L’Orchestra di Padova e del Veneto propone il bis, suonando nuovamente i tre tempi più brillanti, e anche tra i più presenti nella memoria musicale collettiva, del capolavoro vivaldiano: il celeberrimo Allegro iniziale della Primavera, l’impetuoso Presto finale dell’Estate e l’altrettanto trascinante Allegro iniziale dell’Inverno.
Ed è a questo punto che il ritmo della musica viene accompagnato da una fantasmagorica serie di fuochi d’artificio, sparati dalle dieci piattaforme sul Brenta.

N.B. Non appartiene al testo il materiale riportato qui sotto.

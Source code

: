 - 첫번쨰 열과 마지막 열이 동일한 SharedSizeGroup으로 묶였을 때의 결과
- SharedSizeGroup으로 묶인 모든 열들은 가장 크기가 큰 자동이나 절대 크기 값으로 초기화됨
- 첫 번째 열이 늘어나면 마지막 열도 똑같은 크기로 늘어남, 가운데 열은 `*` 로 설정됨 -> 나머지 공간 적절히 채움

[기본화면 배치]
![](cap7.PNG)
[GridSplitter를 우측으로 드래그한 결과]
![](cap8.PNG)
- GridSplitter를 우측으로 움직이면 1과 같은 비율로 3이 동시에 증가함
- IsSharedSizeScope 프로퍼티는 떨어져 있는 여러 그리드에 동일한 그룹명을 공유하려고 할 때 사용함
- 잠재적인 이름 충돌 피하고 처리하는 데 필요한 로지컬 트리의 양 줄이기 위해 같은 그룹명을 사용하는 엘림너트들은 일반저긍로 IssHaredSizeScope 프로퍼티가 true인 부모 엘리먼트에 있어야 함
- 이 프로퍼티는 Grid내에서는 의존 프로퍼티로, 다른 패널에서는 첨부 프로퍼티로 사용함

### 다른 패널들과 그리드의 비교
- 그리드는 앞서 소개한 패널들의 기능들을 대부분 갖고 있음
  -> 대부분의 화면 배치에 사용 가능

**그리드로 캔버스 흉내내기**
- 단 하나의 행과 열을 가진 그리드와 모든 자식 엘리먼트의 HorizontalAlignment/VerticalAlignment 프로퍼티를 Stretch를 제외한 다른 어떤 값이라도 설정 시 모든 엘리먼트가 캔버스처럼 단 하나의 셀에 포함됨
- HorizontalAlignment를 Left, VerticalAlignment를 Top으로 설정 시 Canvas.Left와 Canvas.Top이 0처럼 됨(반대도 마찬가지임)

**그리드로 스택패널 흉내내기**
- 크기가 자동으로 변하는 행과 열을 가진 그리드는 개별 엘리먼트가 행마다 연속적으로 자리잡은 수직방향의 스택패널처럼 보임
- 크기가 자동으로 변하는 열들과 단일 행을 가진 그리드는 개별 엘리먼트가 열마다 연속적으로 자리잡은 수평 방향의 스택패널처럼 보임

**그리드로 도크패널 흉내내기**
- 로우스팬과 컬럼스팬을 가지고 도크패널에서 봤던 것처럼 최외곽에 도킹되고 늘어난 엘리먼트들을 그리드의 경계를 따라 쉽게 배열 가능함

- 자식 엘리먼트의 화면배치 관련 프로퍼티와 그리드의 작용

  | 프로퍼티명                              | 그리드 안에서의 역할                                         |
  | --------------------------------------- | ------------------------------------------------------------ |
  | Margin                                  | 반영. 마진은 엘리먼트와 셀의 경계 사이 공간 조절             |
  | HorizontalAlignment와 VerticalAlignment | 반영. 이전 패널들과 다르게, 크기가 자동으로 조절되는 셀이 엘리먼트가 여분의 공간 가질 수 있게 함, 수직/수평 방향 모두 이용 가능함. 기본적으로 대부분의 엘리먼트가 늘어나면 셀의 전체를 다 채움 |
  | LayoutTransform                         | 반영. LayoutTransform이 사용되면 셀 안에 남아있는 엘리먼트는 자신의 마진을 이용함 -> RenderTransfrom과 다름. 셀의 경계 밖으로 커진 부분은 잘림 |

La performance pirotecnica, abbinata a quella musicale, è diretta e realizzata dalla Parente Fireworks, anche questa una garanzia: non per niente, è la ditta dei foghi del Redentore a Venezia, in programma peraltro sabato prossimo, una delle massime espressioni al mondo dello spettacolo pirotecnico.
E in questo piccolo Redentore di Bassano del Grappa prende vita un quarto d’ora circa di spettacolo acustico e soprattutto visivo che fa girare la testa, nel senso letterale del termine.
Il pubblico sul Ponte continua infatti a girare lo sguardo ai due lati del monumento, dove i fuochi d’artificio in continua evoluzione da una parte e dall’altra del fiume fanno a gara per richiamare l’attenzione.
Al termine di questo inebriante tourbillon di suoni e di luci gli spettatori sul Monumento Nazionale si alzano in piedi per una meritata standing ovation a tutta l’orchestra, protagonista artistica di una serata perfetta.
Applausi che continuano anche quando i musicisti defluiscono dal ligneo palcoscenico, in un clima da fine concerto di generale soddisfazione.
Esco anch’io dal Ponte, dove ovviamente è vietato fumare, e mi accendo una sigaretta: è stata una notte di fuoco.